[Techtalk] umlauts

Alvin Goats agoats at compuserve.com
Wed Sep 3 01:15:06 EST 2003


> Mail systems seem to strip away characters they don't
> understand... Here's a list of UTF-8 stuff: `áºfâ,¬á»¹á¸§' (w acute, euro
> sign, y tilde and h umlaut).  I wonder if any of those get past the
> mail servers (my local sendmail seems to pass them to local accounts)?
> If they do non-destructive autoconversion, this mail should be
> encodable in at least UTF-8, UTF-16, JIS2022-7 and iso-10646, but NOT
> in any of the iso-8859-x encodings.



You may be suffering from systems that use 7 bit encoding instead of 8
bit. CompuServe has 2 different systems, the ones with "compuserve.com"
use an older system that is 7 bit based, while those with "csi.com" use
the newer 8 bit encoding. 

Lots of people assume everyone is using 8 bit encoding, after all,
that's modern and up to date. What everyone misses is that the vast
majority of systems is actually older, legacy gear that is still 7 bit
encoded. 

Take a look at all the fuss on usenet with uuencode and yenc. It's
basically the same issue. UUencode is 7 bit ASCII, yenc is 8 bit ASCII. 

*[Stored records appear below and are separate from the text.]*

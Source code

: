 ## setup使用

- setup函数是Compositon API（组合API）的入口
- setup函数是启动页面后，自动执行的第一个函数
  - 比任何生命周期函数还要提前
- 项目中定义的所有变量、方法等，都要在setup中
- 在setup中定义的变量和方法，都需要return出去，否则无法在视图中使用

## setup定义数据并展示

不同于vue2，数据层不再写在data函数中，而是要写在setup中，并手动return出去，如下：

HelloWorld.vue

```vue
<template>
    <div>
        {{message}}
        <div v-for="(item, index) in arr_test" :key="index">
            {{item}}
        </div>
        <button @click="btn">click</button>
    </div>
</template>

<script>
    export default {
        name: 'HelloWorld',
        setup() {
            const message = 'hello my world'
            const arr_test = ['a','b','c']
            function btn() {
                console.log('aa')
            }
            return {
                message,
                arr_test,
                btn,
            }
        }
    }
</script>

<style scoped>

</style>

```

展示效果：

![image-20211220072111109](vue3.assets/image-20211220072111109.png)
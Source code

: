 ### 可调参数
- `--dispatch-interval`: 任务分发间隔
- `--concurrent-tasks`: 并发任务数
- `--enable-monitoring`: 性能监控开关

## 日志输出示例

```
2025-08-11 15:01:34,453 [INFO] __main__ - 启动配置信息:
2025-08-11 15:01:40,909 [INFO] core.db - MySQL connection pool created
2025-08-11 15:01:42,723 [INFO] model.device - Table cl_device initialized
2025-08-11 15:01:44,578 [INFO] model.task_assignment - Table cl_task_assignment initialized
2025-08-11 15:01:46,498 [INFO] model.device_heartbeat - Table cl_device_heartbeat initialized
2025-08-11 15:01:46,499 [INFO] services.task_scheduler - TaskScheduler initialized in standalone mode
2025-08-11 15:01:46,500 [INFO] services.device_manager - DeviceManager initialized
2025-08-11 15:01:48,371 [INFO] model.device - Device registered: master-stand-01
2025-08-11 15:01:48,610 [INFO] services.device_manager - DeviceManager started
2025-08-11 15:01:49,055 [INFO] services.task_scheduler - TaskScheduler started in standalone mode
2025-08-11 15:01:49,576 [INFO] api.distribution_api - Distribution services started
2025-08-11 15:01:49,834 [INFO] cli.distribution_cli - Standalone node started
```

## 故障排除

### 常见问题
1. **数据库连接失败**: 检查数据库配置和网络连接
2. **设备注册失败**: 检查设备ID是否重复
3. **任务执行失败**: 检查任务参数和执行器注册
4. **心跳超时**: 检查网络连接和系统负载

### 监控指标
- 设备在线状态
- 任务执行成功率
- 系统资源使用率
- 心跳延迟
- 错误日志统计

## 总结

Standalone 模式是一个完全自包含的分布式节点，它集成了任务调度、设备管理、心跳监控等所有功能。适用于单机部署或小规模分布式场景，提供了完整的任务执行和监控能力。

As for fonts,.... the fonts vary quite a bit still from platform to
platform. We can all try to standardize, but... someone always seems to
have a "better idea". Microsoft's fonts and fonts of the same name with
Macintosh or Linux are NOT the same when the extended characters came in
(and sometimes with the rest of the characters). You also have to ask
how old the font is that the person is using on their machine. I have
some fonts that I've had since the mid-late 1980's. I have a font disk
with 2,000 fonts in Adobe postscript and TrueType (circa 1993), which I
do use with Linux. These may not be compatable with the ones you are
using today. 

And worse, if you are having the 7bit/8bit issue as well as the font
issue, the mail can really screw things up!